As increases in retinal levels of inflammatory cells are another feature of DR, cryosections were examined for changes in activated microglia using Iba-1 staining and differences in infiltrating hematopoietic cells using CD45 staining. The db/db-AL mice showed a significant increase in Iba-1 ⁺ cells compared to db/m-AL mice and db/db-IF mice (Figure 2F). The CD45 ⁺ cell infiltration was significantly increased in the db/db-AL mice compared to the db/m-AL mice and db/db-IF mice (Figure 2G). Overall, IF protected db/db mice from developing histological features of DR.

It was previously found that neuropathic changes in the bone marrow preceded the development of diabetic retinopathy in Type 1 and Type 2 diabetes in rats. To examine whether IF prevented the bone marrow of dysfunction typically seen in diabetes,

immunohistochemical studies of the neuronal marker F200 in long bones from db/m and db/db mice were performed (Figure 2H). A reduced level of F200 ⁺ staining was observed in db/db mice as compared to age-matched controls, supporting the presence of neuropathic changes in the bone marrow (Figure 21 and Figure 2K). IF feeding preserved F200 ⁺ staining in the bone marrow of db/db mice to levels similar to control non-diabetic mice (Figure 2J and Figure 2L).

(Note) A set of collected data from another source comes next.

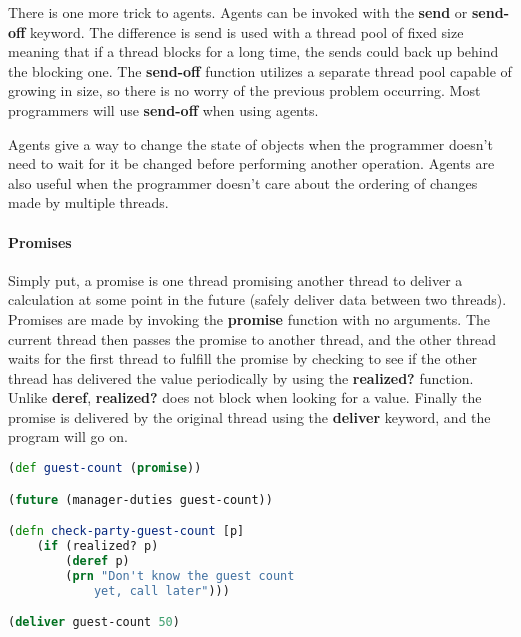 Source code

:    There is one more trick to agents. Agents can be invoked with the \textbf{send} or \textbf{send-off} keyword. The difference is send is used with a thread pool of fixed size meaning that if a thread blocks for a long time, the sends could back up behind the blocking one. The \textbf{send-off} function utilizes a separate thread pool capable of growing in size, so there is no worry of the previous problem occurring. Most programmers will use \textbf{send-off} when using agents.
    
    Agents give a way to change the state of objects when the programmer doesn't need to wait for it be changed before performing another operation. Agents are also useful when the programmer doesn't care about the ordering of changes made by multiple threads.   
    
    \paragraph{Promises}
    
    Simply put, a promise is one thread promising another thread to deliver a calculation at some point in the future (safely deliver data between two threads). Promises are made by invoking the \textbf{promise} function with no arguments. The current thread then passes the promise to another thread, and the other thread waits for the first thread to fulfill the promise by checking to see if the other thread has delivered the value periodically by using the \textbf{realized?} function. Unlike \textbf{deref}, \textbf{realized?} does not block when looking for a value. Finally the promise is delivered by the original thread using the \textbf{deliver} keyword, and the program will go on.
    \cite{UnderstandingClojureConcurrency_Website_BlakeSmith}
    \cite{MultiCoreParallelizationClojure_JournalArticle_Kraus}
    \cite{ClojureFourConcurrencyModels_Website_Galpin}
    \cite{Clojure_ModularProgrammingFunctionalAbstract_JournalArticle_Dhiman}
    
    \begin{lstlisting}[language=clojure]
(def guest-count (promise))

(future (manager-duties guest-count))

(defn check-party-guest-count [p]
    (if (realized? p)
	    (deref p)
	    (prn "Don't know the guest count
	        yet, call later")))

(deliver guest-count 50)    
    \end{lstlisting}

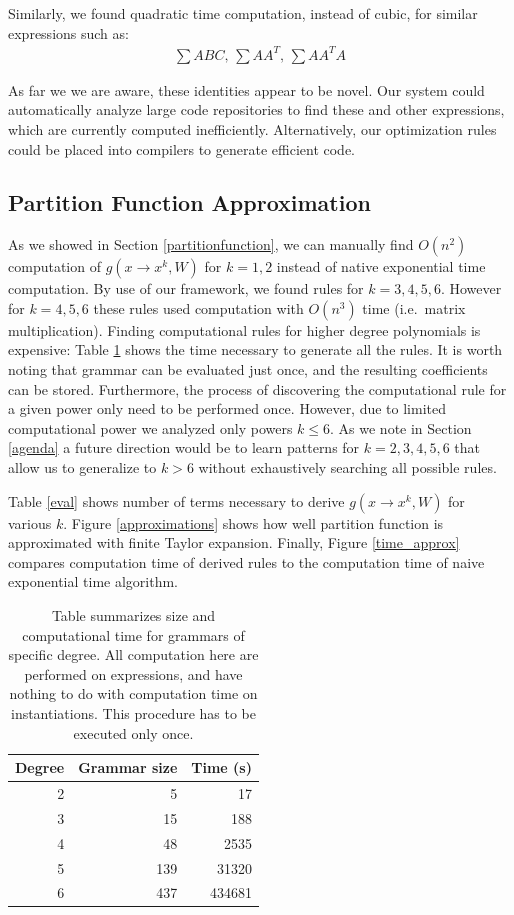 Similarly, we found quadratic time computation, instead of cubic, for
similar expressions such as: 
\begin{align*}
	\sum ABC\text{, }\sum AA^T\text{, }\sum AA^TA
\end{align*}

As far we we are aware, these identities appear to be novel. Our
system could automatically analyze large code repositories to find
these and other expressions, which are currently computed
inefficiently. Alternatively, our optimization rules could be placed
into compilers to generate efficient code.

\subsection{Partition Function Approximation}

As we showed in Section \ref{partitionfunction}, we can manually find
$O(n^2)$ computation of $g(x \rightarrow x^k, W)$ for $k = 1, 2$
instead of native exponential time computation. By use of our
framework, we found rules for $k = 3, 4, 5, 6$. However for $k = 4, 5, 6$
these rules used computation with $O(n^3)$ time (i.e.~matrix
multiplication). Finding computational rules for higher degree
polynomials is expensive: Table \ref{grammars} shows the time
necessary to generate all the rules. It is worth noting that grammar
can be evaluated just once, and the resulting coefficients can be
stored. Furthermore, the process of discovering the computational rule
for a given power only need to be performed once. However, due to limited computational
power we analyzed only powers $k \leq 6$. As we note in Section
\ref{agenda} a future direction would be to learn patterns for
$k=2, 3, 4, 5, 6$ that allow us to generalize to $k>6$ without exhaustively
searching all possible rules. 

Table \ref{eval} shows number of terms necessary to derive $g(x
\rightarrow x^k, W)$ for various $k$. Figure \ref{approximations} shows
how well partition function is approximated with finite Taylor
expansion. Finally, Figure \ref{time_approx} compares computation time
of derived rules to the computation time of naive exponential time
algorithm.

\begin{table}
\tiny
\centering
\begin{tabular}{rrr}
\hline
Degree & Grammar size & Time (s) \\
\hline
2 & 5 & 17 \\
3 & 15 & 188 \\
4 & 48 & 2535\\
5 & 139 & 31320 \\
6 & 437 & 434681 \\
\hline
\end{tabular}
\caption{Table summarizes size and computational time for grammars of specific degree. 
All computation here are performed on expressions, and have nothing to do with computation time on instantiations.
This procedure has to be executed only once.}
\label{grammars}
\end{table}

Example 5. Long-term IF altered the gut microbiome composition

The composition and diversity of the microbiome is integrated with the

pathophysiology of diabetes. Certain bacteria are shown to induce diabetes, while others alleviate it. Thus, the beneficial effects of IF on DR may, at least in part, be mediated through changes in microbiota composition. Fecal samples were collected and genomic DNA sequencing was used to elucidate and distinguish various bacterial taxa. A total of 1,363 filtered operational taxonomic units (OTUs) were detected. Sample richness and Shannon diversity (Figure 3A-F) were not changed by the implementation of IF but beta diversity, a measure of the between-sample diversity, showed clear differences between db/db-AL and db/m-AL mice (Figure 4 A), db/m-IF vs. db/m-AL (Figure 4B), and db/db-IF vs. db/db-AL

(Figure 4C). Principal component analysis of bacteria also demonstrated a clear separation of the four main groups (db/m-AL, db/db-AL, db/m-IF and db/db-IF). The AL groups were closer to each other while the IF groups diverged more (Figure 4D). This suggests that IF restructured a distinct microbiome in the diabetic compared to control mice.

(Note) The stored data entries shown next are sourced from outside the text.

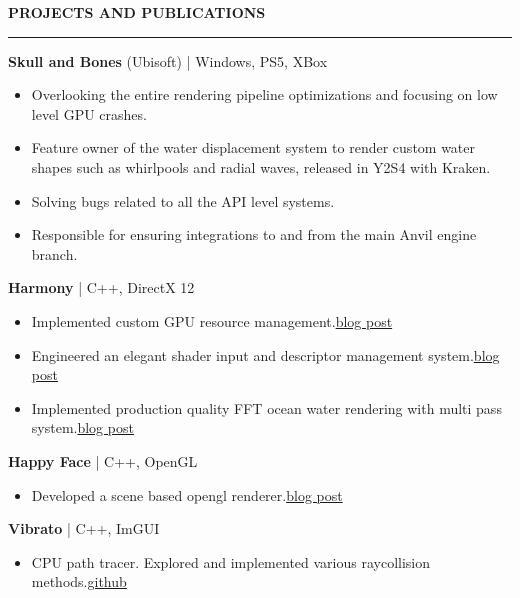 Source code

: \documentclass[a4paper, 11pt]{article}
\newenvironment{resumeSection}[1]
{
    \MakeUppercase{\Large\textbf{#1}}
    \medskip
    \hrule
    \begin{list}{}
    {
        \setlength\itemsep{-0.3em}
        \setlength\leftmargin{0em}
    }
    \vspace{-1em}
    \item[]
}
{   \end{list}  }
\newenvironment{sectionItems}
{
    \vspace{-0.5em}
    \begin{itemize}
    \setlength{\itemsep}{-0.7em}
}
{
    \end{itemize}
}
\begin{document}
\medskip
\begin{resumeSection}{Projects and Publications}
    \item \textbf{Skull and Bones} (Ubisoft) | {Windows, PS5, XBox}
    \begin{sectionItems}
        \setlength\itemsep{-0.5em}
        \item Overlooking the entire rendering pipeline optimizations and focusing on low level GPU crashes.
        \item Feature owner of the water displacement system to render custom water shapes such as whirlpools and radial waves, released in Y2S4 with Kraken.
        \item Solving bugs related to all the API level systems.
        \item Responsible for ensuring integrations to and from the main Anvil engine branch.
    \end{sectionItems}
    
    \item \textbf{Harmony} | {C++, DirectX 12}
    \begin{sectionItems}
        \setlength\itemsep{-0.5em}
        \item Implemented custom GPU resource management.\hfill \href{https://jaynakum.github.io/blog/7/GPUMemoryManagement}{blog post}
        \item Engineered an elegant shader input and descriptor management system.\hfill \href{https://jaynakum.github.io/blog/8/GPUResourceDescriptors}{blog post}
        \item Implemented production quality FFT ocean water rendering with multi pass system.\hfill \href{https://jaynakum.github.io/blog/6/OceanRendering}{blog post}
    \end{sectionItems}

    \item \textbf{Happy Face} | {C++, OpenGL}
    \begin{sectionItems}
        \setlength\itemsep{-0.5em}
        \item Developed a scene based opengl renderer.\hfill \href{https://jaynakum.github.io/blog/1/HappyFace}{blog post}
    \end{sectionItems}

    \item \textbf{Vibrato} | {C++, ImGUI}
    \begin{sectionItems}
        \setlength\itemsep{-0.5em}
        \item CPU path tracer. Explored and implemented various raycollision methods.\hfill \href{https://github.com/JayNakum/Vibrato}{github}
    \end{sectionItems}


\end{resumeSection}
\end{document}
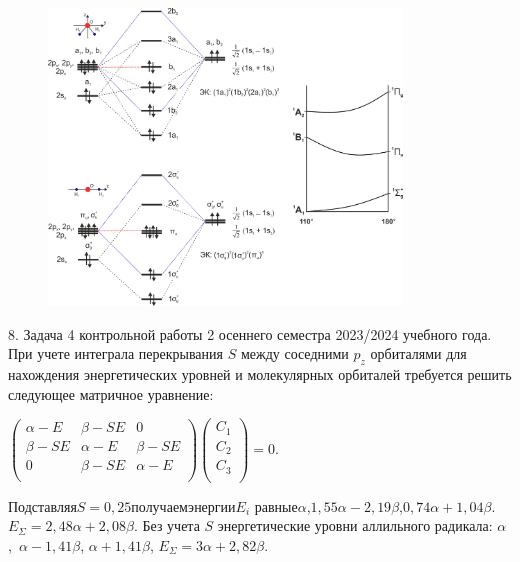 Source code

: \vspace{-\parskip}
\vspace{5mm}
\begin{figure}[h]
\includegraphics[width=9.4cm]{images/Fig_1_7_8_dec.png}
\centering
\end{figure}
\vspace{-\parskip}
\par
8. Задача 4 контрольной работы 2 осеннего семестра 2023/2024 учебного года. При учете интеграла перекрывания $S$ между соседними $p_z$ орбиталями для нахождения энергетических уровней и молекулярных орбиталей требуется решить следующее матричное уравнение:\par
\vspace{-\parskip}
\vspace{2mm}
\hspace{7mm}
$\begin{pmatrix}
\alpha-E & \beta-SE & 0 \\
\beta-SE & \alpha-E & \beta-SE \\
0 & \beta-SE & \alpha-E \\
\end{pmatrix}
\begin{pmatrix}
C_1 \\
C_2 \\
C_3 \\
\end{pmatrix}=0.$\par
\vspace{-\parskip}
\vspace{2mm}
Подставляя\hspace{\fill}$S=0,25$\hspace{\fill}получаем\hspace{\fill}энергии\hspace{\fill}$E_i$ равные\hspace{\fill}$\alpha$,\hspace{\fill}$1,55\alpha-2,19\beta$,\hspace{\fill}$0,74\alpha+1,04\beta$.\\ $E_{\Sigma}=2,48\alpha+2,08\beta$. Без учета $S$ энергетические уровни аллильного радикала: $\alpha$,~$\alpha-1,41\beta$, $\alpha+1,41\beta$, $E_{\Sigma}=3\alpha+2,82\beta$.\par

The most represented phyla were Bacteroidetes, Firmicutes, Verrucomicrobia, Tenericutes, Actinobacteria, and Proteobacteria. The relative proportions of these varied dramatically among the experimental groups but the majority of bacteria belonged to the Bacteroidetes, Firmicutes and Verrucomicrobia phyla (Figure 4E). The ratio of

Firmicutesl Bacteroidetes (F/B) has been used as an indicator of changes in the microbiome with obesity. The F/B ratio was not altered in the db/m-IF mice; however, it was dramatically increased in the db/db-IF mice due to a significant increase of Firmicutes and a significant reduction of Bacteroidetes (Figure 4E). Apart from changes observed in the F/B ratio, Verrucomicrobia also changed significantly with IF showing an increase in db/m-IF and a reduction in db/db-IF (Figure 4E). Overall, these data indicate that IF resulted in a more dramatic restructuring of the microbiota composition in the diabetic mice with a significant expansion of Firmicutes at the expense of Bacteroidetes and Verrucomicrobia.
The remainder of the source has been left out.